Freud? Hasn't he been shown to be wrong?

I've just finished reading Mark Edmundson's The Death Of Sigmund Freud (Fascism, Psychoanalysis and the Rise of Fundamentalism). If ever I mention Freud, people say, "Freud? Hasn't he been shown to be wrong?". Over the years I've read this and that by Freud or about him and he was a great wellspring of intelligent, original ideas. He was fearless in his thinking, and didn't recoil from publishing ideas that were shocking to society. The reader does have to pick out the ones that are actually true though. I say that I've read about Freud, but as Edmundson says about Hitler, 'he read a great deal, but it's not at all clear that he understood much of what he read'.

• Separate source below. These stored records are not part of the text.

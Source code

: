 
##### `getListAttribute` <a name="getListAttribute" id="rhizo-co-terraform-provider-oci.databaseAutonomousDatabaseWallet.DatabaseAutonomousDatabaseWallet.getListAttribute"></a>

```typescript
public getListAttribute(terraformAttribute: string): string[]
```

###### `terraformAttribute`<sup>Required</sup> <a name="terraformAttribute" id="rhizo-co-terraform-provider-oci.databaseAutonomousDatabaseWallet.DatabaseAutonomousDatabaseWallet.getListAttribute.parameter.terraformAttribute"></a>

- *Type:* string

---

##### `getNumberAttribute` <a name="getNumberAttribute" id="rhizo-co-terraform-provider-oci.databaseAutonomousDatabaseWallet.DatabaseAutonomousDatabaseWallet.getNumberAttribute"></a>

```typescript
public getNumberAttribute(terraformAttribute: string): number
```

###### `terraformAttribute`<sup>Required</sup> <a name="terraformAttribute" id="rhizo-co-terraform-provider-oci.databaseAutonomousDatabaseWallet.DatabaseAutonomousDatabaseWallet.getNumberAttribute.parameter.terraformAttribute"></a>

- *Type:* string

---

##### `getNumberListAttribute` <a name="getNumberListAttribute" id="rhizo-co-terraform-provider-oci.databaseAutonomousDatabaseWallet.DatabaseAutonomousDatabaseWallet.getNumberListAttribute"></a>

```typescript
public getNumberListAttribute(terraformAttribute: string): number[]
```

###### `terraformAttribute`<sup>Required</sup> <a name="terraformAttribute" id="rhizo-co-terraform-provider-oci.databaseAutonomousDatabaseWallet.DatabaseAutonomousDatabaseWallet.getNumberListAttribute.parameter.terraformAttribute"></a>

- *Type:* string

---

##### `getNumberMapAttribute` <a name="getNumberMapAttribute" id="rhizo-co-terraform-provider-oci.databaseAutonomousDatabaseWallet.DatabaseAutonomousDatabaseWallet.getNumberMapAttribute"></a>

Freud's couch, London, 2004 (2).jpeg

That said, here is my view of the three most important things I think Freud was right about: the unconscious mind, the cause of neurosis, the cure for neurosis.

Taking those in turn, the unconscious was central to Freud's ideas, and is now well established by modern science. In a nutshell, the unconscious mind works away beneath one's awareness, but can determine much of one's behaviour.

Freud thought that neurosis was caused by a breakdown in communication between the conscious and unconscious mind. Certain events, ideas, feelings etc are 'repressed', that is they are trapped in the unconscious, and the conscious mind lacks access to them. Being cut off from parts of oneself was held by Freud to be the cause of neurosis. Is it true that this is the cause of neurosis? I think the scientific evidence leaves this question open. For myself, I am persuaded.

The final idea of Freud is that communication between the conscious and unconscious can be restored, and repressed thoughts, feelings etc. can be processed and become accessible again to the conscious mind. The route to doing this is the 'talking cure'. A therapist can provide a space for non-judgemental listening, where the client tries to be as uninhibited as possible about what they are saying and gradually hitherto unconscious material rises to the surface. Dreams are also thought to be a way in which the unconscious mind communicates.

So does the talking cure work? Again, this is controversial. I'm inclined to think it is beneficial.